YOUR ASSIGNMENT
Note each line of the entries that includes "frame". Then copy those lines.

━━━ ENTRIES SHOWN ━━━

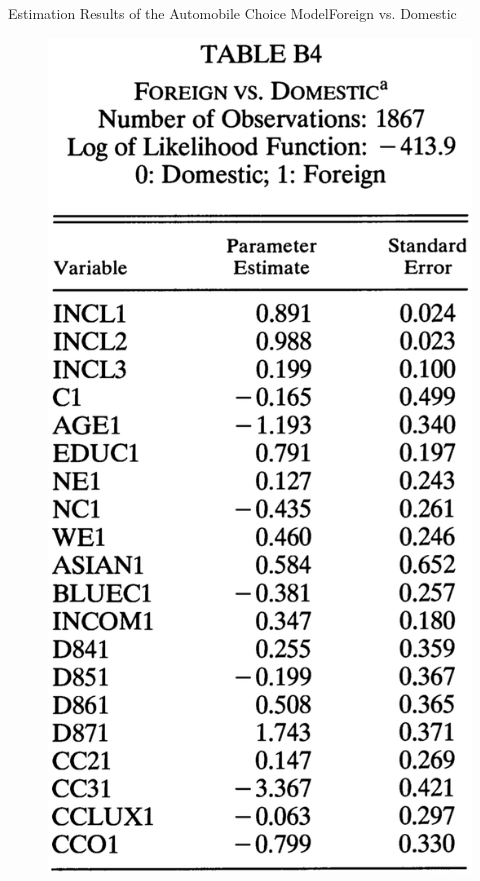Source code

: \documentclass{beamer}
\begin{document}
\begin{frame}{Estimation Results of the Automobile Choice Model}{Foreign vs. Domestic}
	\begin{figure}[h]
		\centering
		\includegraphics[scale=0.32]{table_b4.png}
	\end{figure}
\end{frame}
\end{document}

━━━

REPLY
\begin{frame}{Estimation Results of the Automobile Choice Model}{Foreign vs. Domestic}
\end{frame}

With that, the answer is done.